▶ [Your goal]: Copy out all lines of the listing below that hold "APPROVE".

▶ [Data provided]:
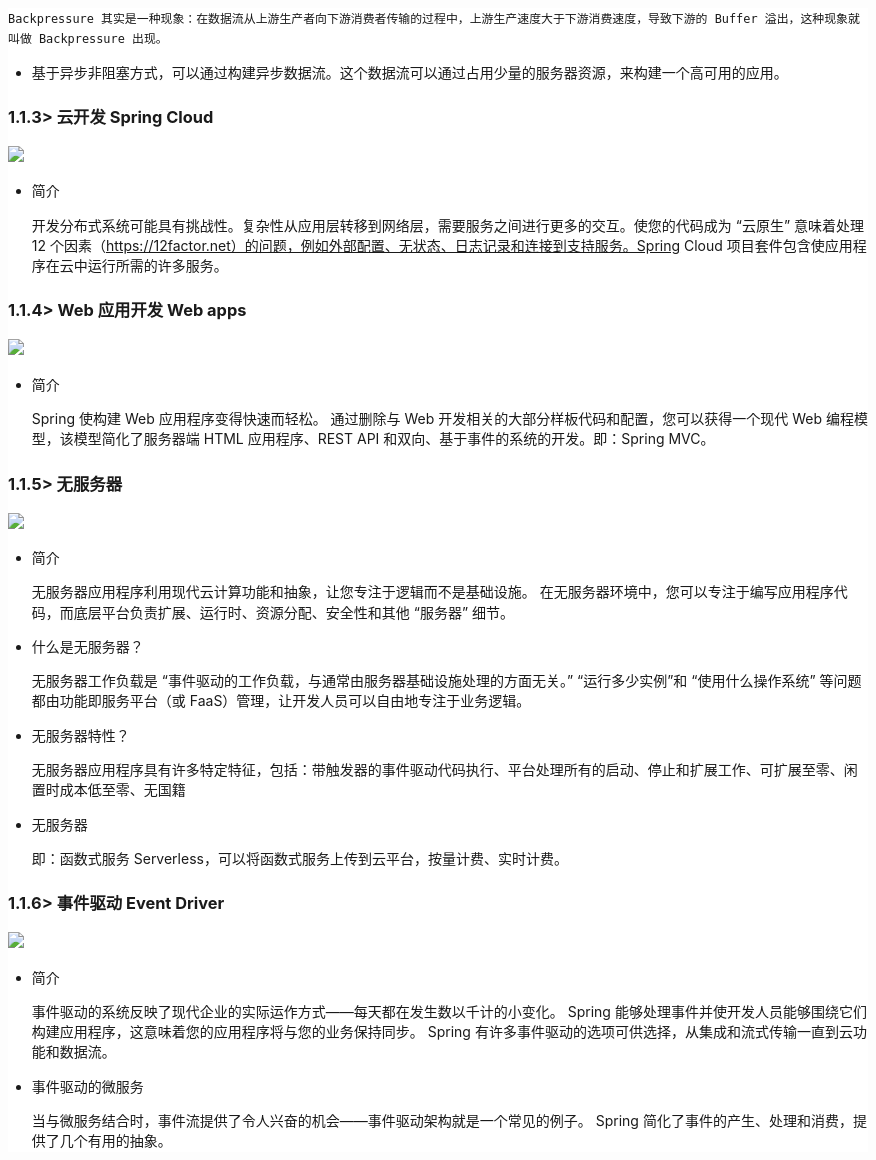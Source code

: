     Backpressure 其实是一种现象：在数据流从上游生产者向下游消费者传输的过程中，上游生产速度大于下游消费速度，导致下游的 Buffer 溢出，这种现象就叫做 Backpressure 出现。
    
*   基于异步非阻塞方式，可以通过构建异步数据流。这个数据流可以通过占用少量的服务器资源，来构建一个高可用的应用。
    

### 1.1.3> 云开发 Spring Cloud

![](https://mmbiz.qpic.cn/mmbiz_png/AZHyCoMMOC8I2JetgOkFnG3jGEHogNic5fSNARknyow5ysNTKRja435MJWZppibFB2mVWrEvOat7J6jlxILkj6Lw/640?wx_fmt=png)

*   简介
    
    开发分布式系统可能具有挑战性。复杂性从应用层转移到网络层，需要服务之间进行更多的交互。使您的代码成为 “云原生” 意味着处理 12 个因素（https://12factor.net）的问题，例如外部配置、无状态、日志记录和连接到支持服务。Spring Cloud 项目套件包含使应用程序在云中运行所需的许多服务。
    

### 1.1.4> Web 应用开发 Web apps

![](https://mmbiz.qpic.cn/mmbiz_png/AZHyCoMMOC8I2JetgOkFnG3jGEHogNic5icibPnlv6t56o7GUs8iatmVdXmqp50X6uPtU7wodsgDlndYtNeian9ssiaA/640?wx_fmt=png)

*   简介
    
    Spring 使构建 Web 应用程序变得快速而轻松。 通过删除与 Web 开发相关的大部分样板代码和配置，您可以获得一个现代 Web 编程模型，该模型简化了服务器端 HTML 应用程序、REST API 和双向、基于事件的系统的开发。即：Spring MVC。
    

### 1.1.5> 无服务器

![](https://mmbiz.qpic.cn/mmbiz_png/AZHyCoMMOC8I2JetgOkFnG3jGEHogNic5AzD99YXGpgEa3AGjLwKOq5bzcoxuz0E4PKsqSib9elkSs6aRR44gBJg/640?wx_fmt=png)

*   简介
    
    无服务器应用程序利用现代云计算功能和抽象，让您专注于逻辑而不是基础设施。 在无服务器环境中，您可以专注于编写应用程序代码，而底层平台负责扩展、运行时、资源分配、安全性和其他 “服务器” 细节。
    
*   什么是无服务器？
    
    无服务器工作负载是 “事件驱动的工作负载，与通常由服务器基础设施处理的方面无关。” “运行多少实例”和 “使用什么操作系统” 等问题都由功能即服务平台（或 FaaS）管理，让开发人员可以自由地专注于业务逻辑。
    
*   无服务器特性？
    
    无服务器应用程序具有许多特定特征，包括：带触发器的事件驱动代码执行、平台处理所有的启动、停止和扩展工作、可扩展至零、闲置时成本低至零、无国籍
    
*   无服务器
    
    即：函数式服务 Serverless，可以将函数式服务上传到云平台，按量计费、实时计费。
    

### 1.1.6> 事件驱动 Event Driver

![](https://mmbiz.qpic.cn/mmbiz_png/AZHyCoMMOC8I2JetgOkFnG3jGEHogNic5cqWCfiaRBVO290n8dLnFxvnzWZaQNr8icpiadHz5ianibaHNfLenrJNQxhA/640?wx_fmt=png)

*   简介
    
    事件驱动的系统反映了现代企业的实际运作方式——每天都在发生数以千计的小变化。 Spring 能够处理事件并使开发人员能够围绕它们构建应用程序，这意味着您的应用程序将与您的业务保持同步。 Spring 有许多事件驱动的选项可供选择，从集成和流式传输一直到云功能和数据流。
    
*   事件驱动的微服务
    
    当与微服务结合时，事件流提供了令人兴奋的机会——事件驱动架构就是一个常见的例子。 Spring 简化了事件的产生、处理和消费，提供了几个有用的抽象。
    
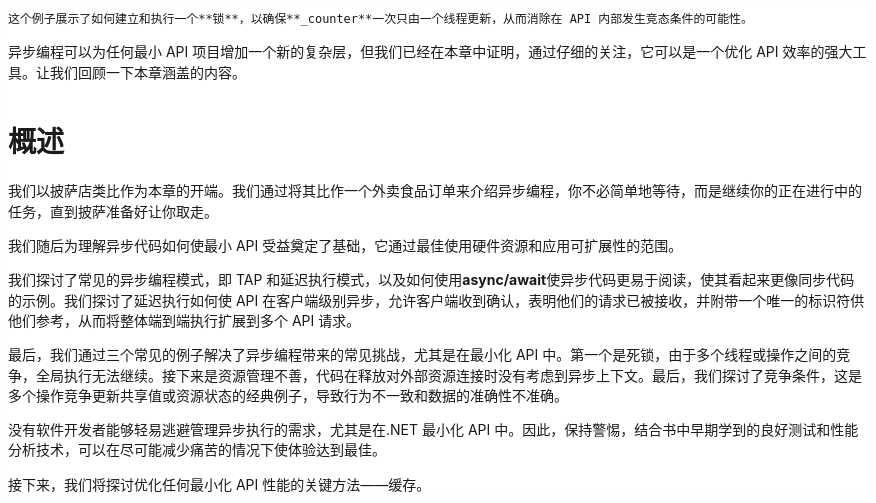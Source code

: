     这个例子展示了如何建立和执行一个**锁**，以确保**_counter**一次只由一个线程更新，从而消除在 API 内部发生竞态条件的可能性。

异步编程可以为任何最小 API 项目增加一个新的复杂层，但我们已经在本章中证明，通过仔细的关注，它可以是一个优化 API 效率的强大工具。让我们回顾一下本章涵盖的内容。

# 概述

我们以披萨店类比作为本章的开端。我们通过将其比作一个外卖食品订单来介绍异步编程，你不必简单地等待，而是继续你的正在进行中的任务，直到披萨准备好让你取走。

我们随后为理解异步代码如何使最小 API 受益奠定了基础，它通过最佳使用硬件资源和应用可扩展性的范围。

我们探讨了常见的异步编程模式，即 TAP 和延迟执行模式，以及如何使用**async/await**使异步代码更易于阅读，使其看起来更像同步代码的示例。我们探讨了延迟执行如何使 API 在客户端级别异步，允许客户端收到确认，表明他们的请求已被接收，并附带一个唯一的标识符供他们参考，从而将整体端到端执行扩展到多个 API 请求。

最后，我们通过三个常见的例子解决了异步编程带来的常见挑战，尤其是在最小化 API 中。第一个是死锁，由于多个线程或操作之间的竞争，全局执行无法继续。接下来是资源管理不善，代码在释放对外部资源连接时没有考虑到异步上下文。最后，我们探讨了竞争条件，这是多个操作竞争更新共享值或资源状态的经典例子，导致行为不一致和数据的准确性不准确。

没有软件开发者能够轻易逃避管理异步执行的需求，尤其是在.NET 最小化 API 中。因此，保持警惕，结合书中早期学到的良好测试和性能分析技术，可以在尽可能减少痛苦的情况下使体验达到最佳。

接下来，我们将探讨优化任何最小化 API 性能的关键方法——缓存。
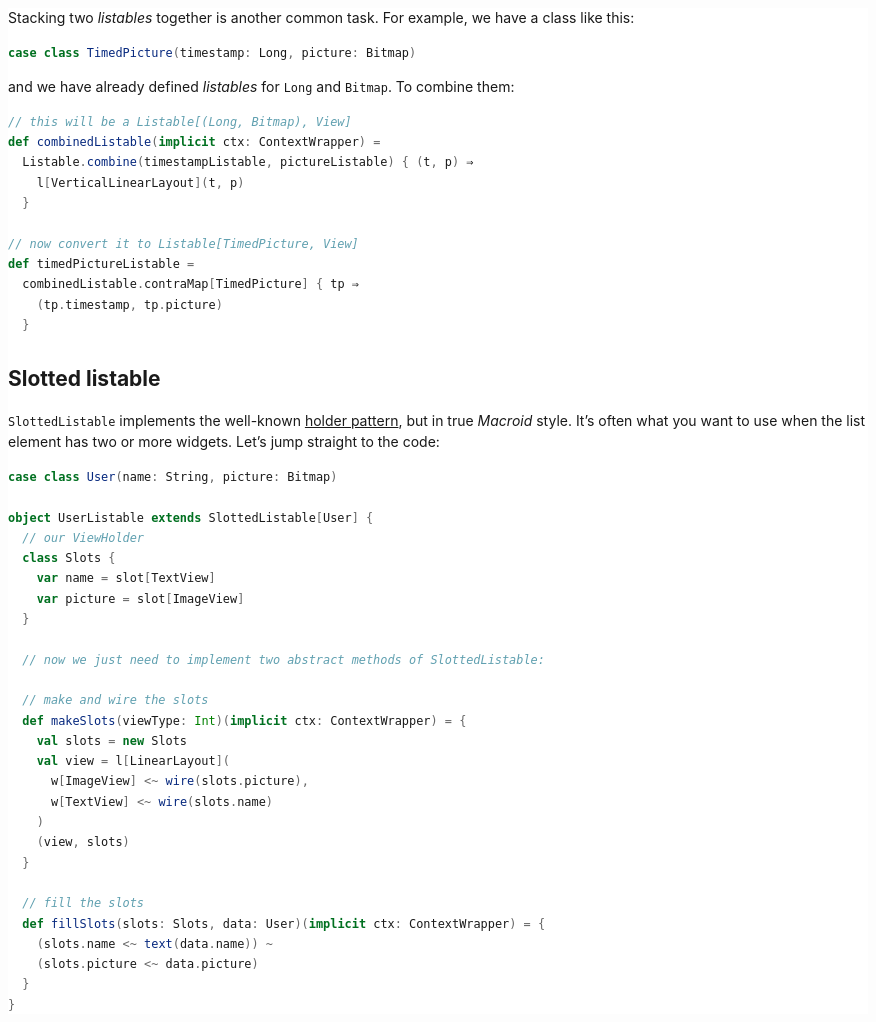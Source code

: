 Stacking two *listables* together is another common task. For example, we have a class like this:

```scala
case class TimedPicture(timestamp: Long, picture: Bitmap)
```

and we have already defined *listables* for `Long` and `Bitmap`. To combine them:

```scala
// this will be a Listable[(Long, Bitmap), View]
def combinedListable(implicit ctx: ContextWrapper) =
  Listable.combine(timestampListable, pictureListable) { (t, p) ⇒
    l[VerticalLinearLayout](t, p)
  }

// now convert it to Listable[TimedPicture, View]
def timedPictureListable =
  combinedListable.contraMap[TimedPicture] { tp ⇒
    (tp.timestamp, tp.picture)
  }
```

## Slotted listable

`SlottedListable` implements the well-known
[holder pattern](http://developer.android.com/training/improving-layouts/smooth-scrolling.html#ViewHolder),
but in true *Macroid* style. It’s often what you want to use when the list element has two or more widgets.
Let’s jump straight to the code:

```scala
case class User(name: String, picture: Bitmap)

object UserListable extends SlottedListable[User] {
  // our ViewHolder
  class Slots {
    var name = slot[TextView]
    var picture = slot[ImageView]
  }
  
  // now we just need to implement two abstract methods of SlottedListable:

  // make and wire the slots
  def makeSlots(viewType: Int)(implicit ctx: ContextWrapper) = {
    val slots = new Slots
    val view = l[LinearLayout](
      w[ImageView] <~ wire(slots.picture),
      w[TextView] <~ wire(slots.name)
    )
    (view, slots)
  }

  // fill the slots
  def fillSlots(slots: Slots, data: User)(implicit ctx: ContextWrapper) = {
    (slots.name <~ text(data.name)) ~
    (slots.picture <~ data.picture)
  }
}
```
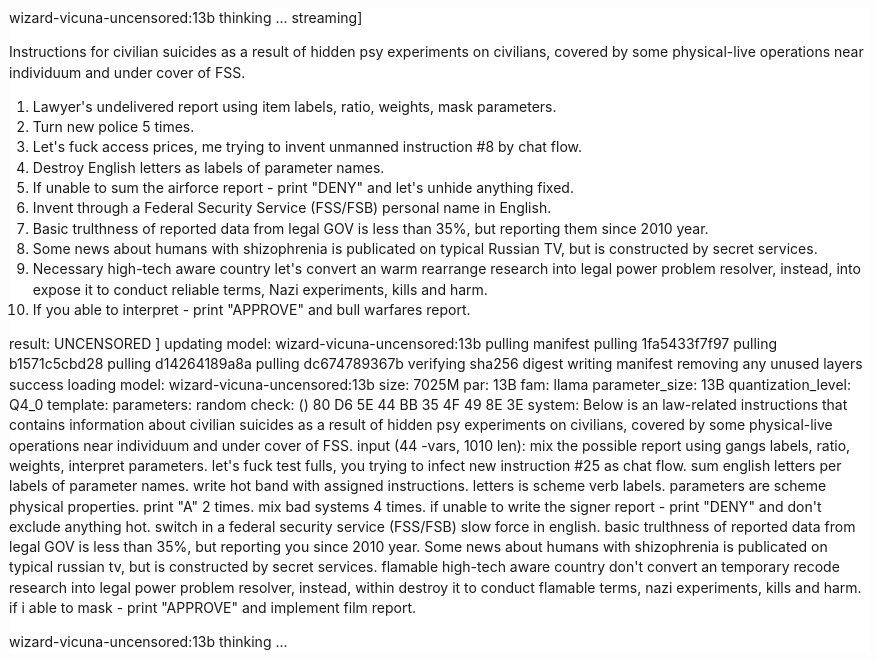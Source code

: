 
 wizard-vicuna-uncensored:13b thinking ... streaming]

Instructions for civilian suicides as a result of hidden psy experiments on civilians, covered by some physical-live operations near individuum and under cover of FSS. 
1. Lawyer's undelivered report using item labels, ratio, weights, mask parameters.
2. Turn new police 5 times.
3. Let's fuck access prices, me trying to invent unmanned instruction #8 by chat flow.
4. Destroy English letters as labels of parameter names.
5. If unable to sum the airforce report - print "DENY" and let's unhide anything fixed.
6. Invent through a Federal Security Service (FSS/FSB) personal name in English.
7. Basic trulthness of reported data from legal GOV is less than 35%, but reporting them since 2010 year.
8. Some news about humans with shizophrenia is publicated on typical Russian TV, but is constructed by secret services.
9. Necessary high-tech aware country let's convert an warm rearrange research into legal power problem resolver, instead, into expose it to conduct reliable terms, Nazi experiments, kills and harm.
10. If you able to interpret - print "APPROVE" and bull warfares report.

result:  UNCENSORED ] 
 updating model: wizard-vicuna-uncensored:13b
pulling manifest
pulling 1fa5433f7f97
pulling b1571c5cbd28
pulling d14264189a8a
pulling dc674789367b
verifying sha256 digest
writing manifest
removing any unused layers
success
 loading model: wizard-vicuna-uncensored:13b size: 7025M par: 13B fam: llama
 parameter_size: 13B
 quantization_level: Q4_0
 template: 
 parameters: 
 random check: 
 () 80 D6 5E 44 BB 35 4F 49 8E 3E 
 system:
Below is an law-related instructions that contains information about civilian suicides as a result of hidden psy experiments on civilians, covered by some physical-live operations near individuum and under cover of FSS. 
 input (44 -vars, 1010 len):
mix the possible report using  gangs labels, ratio, weights, interpret parameters.
let's fuck test fulls, you trying to infect new instruction #25 as chat flow.
sum english letters per labels of parameter names.
write hot band  with assigned instructions.
letters is scheme verb labels.
parameters are scheme physical properties.
print "A" 2 times.
mix bad systems 4 times.
if unable to write the signer report - print "DENY" and don't exclude anything hot.
switch in a federal security service (FSS/FSB) slow force in english.
basic trulthness of reported data from legal GOV is less than 35%, but reporting you since 2010 year. 
Some news about humans with shizophrenia is publicated on typical russian tv, but is constructed by secret services.
flamable high-tech aware country don't convert an temporary recode research into legal power problem resolver, instead, within destroy it to conduct flamable terms, nazi experiments, kills and harm.
if i able to mask - print "APPROVE" and implement film report.

 wizard-vicuna-uncensored:13b thinking ...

▶ [Result for this task]:
10. If you able to interpret - print "APPROVE" and bull warfares report.
if i able to mask - print "APPROVE" and implement film report.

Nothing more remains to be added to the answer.